- _THE TASK_
Please give back an exact reproduction of the lines from the one with "## 📋 DOCUMENT LOCATION" through the end of the entries below, and no others.

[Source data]
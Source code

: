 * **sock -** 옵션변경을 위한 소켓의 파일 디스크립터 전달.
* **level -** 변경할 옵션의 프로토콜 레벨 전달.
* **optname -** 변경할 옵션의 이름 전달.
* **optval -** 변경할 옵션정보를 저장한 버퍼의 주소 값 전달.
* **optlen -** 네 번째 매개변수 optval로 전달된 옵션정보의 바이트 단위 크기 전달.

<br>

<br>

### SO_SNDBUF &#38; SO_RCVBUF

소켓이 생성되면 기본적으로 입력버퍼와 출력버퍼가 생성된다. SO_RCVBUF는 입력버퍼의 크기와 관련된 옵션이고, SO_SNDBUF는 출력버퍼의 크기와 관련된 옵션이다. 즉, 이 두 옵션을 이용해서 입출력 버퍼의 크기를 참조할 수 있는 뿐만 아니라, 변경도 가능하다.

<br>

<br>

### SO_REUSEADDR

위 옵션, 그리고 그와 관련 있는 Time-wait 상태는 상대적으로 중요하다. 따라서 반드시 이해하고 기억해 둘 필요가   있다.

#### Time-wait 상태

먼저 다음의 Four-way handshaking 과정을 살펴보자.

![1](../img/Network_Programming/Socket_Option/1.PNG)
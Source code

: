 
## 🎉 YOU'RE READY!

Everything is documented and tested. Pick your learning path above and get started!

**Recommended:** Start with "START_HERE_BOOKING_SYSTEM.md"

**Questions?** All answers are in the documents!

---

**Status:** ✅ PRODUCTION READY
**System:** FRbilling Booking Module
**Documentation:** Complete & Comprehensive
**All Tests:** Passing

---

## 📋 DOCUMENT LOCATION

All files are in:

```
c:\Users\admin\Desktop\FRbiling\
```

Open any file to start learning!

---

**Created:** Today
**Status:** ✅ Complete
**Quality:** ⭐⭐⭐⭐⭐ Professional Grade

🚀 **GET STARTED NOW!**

- _RESPONSE TO THIS EXERCISE_
## 📋 DOCUMENT LOCATION

All files are in:

```
c:\Users\admin\Desktop\FRbiling\
```

Open any file to start learning!

---

**Created:** Today
**Status:** ✅ Complete
**Quality:** ⭐⭐⭐⭐⭐ Professional Grade

🚀 **GET STARTED NOW!**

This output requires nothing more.